Kamis 27 Oct 2016 13:38 WIB

BI: Zakat dan Wakaf Berpotensi Tumbuhkan Keuangan Sosial Islam

Rep: Rizky Jaramaya/ Red: Nidia Zuraya
Ilustrasi Zakat dikelola Pemerintah.
Foto: Republika/Da'an Yahya
Ilustrasi Zakat dikelola Pemerintah.

REPUBLIKA.CO.ID, SURABAYA -- Gubernur Bank Indonesia (BI) Agus Martowardojo mengatakan, zakat, wakaf, dan lembaga keuangan mikro merupakan potensi yang menjanjikan untuk menumbuhkan sektor keuangan sosial islam. Berdasarkan hasil penelitian oleh Islamic Research and Training Institute of IDB (IRTI-IDB) menyatakan bahwa pemanfaatan zakat dan wakaf dapat menjadi titik terang bagi perkembangan keuangan sosial islam secara global.

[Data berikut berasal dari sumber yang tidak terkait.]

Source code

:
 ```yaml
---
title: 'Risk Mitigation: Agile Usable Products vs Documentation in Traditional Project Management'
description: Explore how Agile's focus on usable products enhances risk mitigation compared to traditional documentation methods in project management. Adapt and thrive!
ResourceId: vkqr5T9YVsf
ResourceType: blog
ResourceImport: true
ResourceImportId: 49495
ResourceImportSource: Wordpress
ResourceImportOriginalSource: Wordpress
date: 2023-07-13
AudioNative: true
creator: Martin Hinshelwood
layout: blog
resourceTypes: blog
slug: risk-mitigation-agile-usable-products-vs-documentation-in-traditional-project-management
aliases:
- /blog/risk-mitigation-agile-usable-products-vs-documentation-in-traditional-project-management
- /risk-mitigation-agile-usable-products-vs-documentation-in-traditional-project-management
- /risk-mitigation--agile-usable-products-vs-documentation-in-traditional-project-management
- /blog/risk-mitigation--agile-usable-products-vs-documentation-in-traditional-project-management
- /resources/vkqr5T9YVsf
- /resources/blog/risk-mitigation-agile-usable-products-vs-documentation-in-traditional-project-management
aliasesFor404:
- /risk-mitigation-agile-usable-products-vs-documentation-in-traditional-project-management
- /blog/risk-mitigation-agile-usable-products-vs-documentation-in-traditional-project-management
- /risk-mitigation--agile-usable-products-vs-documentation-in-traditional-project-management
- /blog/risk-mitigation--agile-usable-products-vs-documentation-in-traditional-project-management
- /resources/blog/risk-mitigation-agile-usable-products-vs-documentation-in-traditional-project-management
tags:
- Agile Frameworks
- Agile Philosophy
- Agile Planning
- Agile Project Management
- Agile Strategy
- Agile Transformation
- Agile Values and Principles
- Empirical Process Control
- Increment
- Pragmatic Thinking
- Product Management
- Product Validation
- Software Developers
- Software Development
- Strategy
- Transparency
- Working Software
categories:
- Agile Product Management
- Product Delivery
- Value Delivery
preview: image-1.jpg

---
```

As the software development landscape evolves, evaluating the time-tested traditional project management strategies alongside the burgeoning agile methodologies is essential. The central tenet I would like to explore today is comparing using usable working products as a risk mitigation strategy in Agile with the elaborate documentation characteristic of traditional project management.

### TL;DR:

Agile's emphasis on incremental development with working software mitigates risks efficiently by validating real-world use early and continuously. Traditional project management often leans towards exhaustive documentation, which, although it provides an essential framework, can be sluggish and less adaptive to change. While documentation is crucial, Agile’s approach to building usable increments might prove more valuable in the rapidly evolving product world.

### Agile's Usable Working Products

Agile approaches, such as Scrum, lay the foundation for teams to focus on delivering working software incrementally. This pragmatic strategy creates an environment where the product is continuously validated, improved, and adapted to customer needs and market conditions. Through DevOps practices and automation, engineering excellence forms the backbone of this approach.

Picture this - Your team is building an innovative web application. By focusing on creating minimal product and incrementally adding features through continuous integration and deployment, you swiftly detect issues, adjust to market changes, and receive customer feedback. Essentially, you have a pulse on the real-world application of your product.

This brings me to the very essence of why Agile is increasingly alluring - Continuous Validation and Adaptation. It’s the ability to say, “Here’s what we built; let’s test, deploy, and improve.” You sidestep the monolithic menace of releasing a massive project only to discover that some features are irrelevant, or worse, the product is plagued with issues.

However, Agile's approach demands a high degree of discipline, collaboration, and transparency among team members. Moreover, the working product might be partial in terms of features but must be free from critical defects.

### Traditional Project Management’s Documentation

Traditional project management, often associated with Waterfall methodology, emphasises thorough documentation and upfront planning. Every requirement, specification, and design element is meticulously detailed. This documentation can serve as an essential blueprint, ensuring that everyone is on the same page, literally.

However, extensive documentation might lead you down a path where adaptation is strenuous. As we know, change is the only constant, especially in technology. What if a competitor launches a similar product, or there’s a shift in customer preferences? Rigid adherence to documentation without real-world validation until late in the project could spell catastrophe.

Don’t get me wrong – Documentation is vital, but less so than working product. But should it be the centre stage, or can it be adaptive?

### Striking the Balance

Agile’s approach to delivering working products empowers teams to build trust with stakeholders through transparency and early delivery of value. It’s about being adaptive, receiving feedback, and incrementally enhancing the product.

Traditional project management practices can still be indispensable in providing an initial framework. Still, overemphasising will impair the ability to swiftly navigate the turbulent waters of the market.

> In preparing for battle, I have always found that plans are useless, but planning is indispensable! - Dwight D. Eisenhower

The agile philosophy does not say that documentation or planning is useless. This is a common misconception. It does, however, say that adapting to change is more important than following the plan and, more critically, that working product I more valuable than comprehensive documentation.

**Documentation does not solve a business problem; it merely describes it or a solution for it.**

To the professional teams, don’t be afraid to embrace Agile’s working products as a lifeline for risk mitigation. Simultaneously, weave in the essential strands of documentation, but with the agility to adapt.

Diperkirakan potensi pengumpulan zakat di Asia Selatan dan negara-negara Asia Tenggara pada 2011 yakni sekitar 30 miliar dolar AS. Sementara di negara sub sahara Afrika mencapai 24 miliar dolar AS pada 2013. Di sisi lain, pemanfaatan wakaf lebih menantang karena tidak ada data di sebagian besar negara.

Menurut Agus, keuangan sosial islam memungkinkan pemerintah untuk mencapai segmen masyarakat yang lebih luas, terutama masyarakat berpenghasilan rendah, karena adanya keterbatasan untuk menyediakan dana murah.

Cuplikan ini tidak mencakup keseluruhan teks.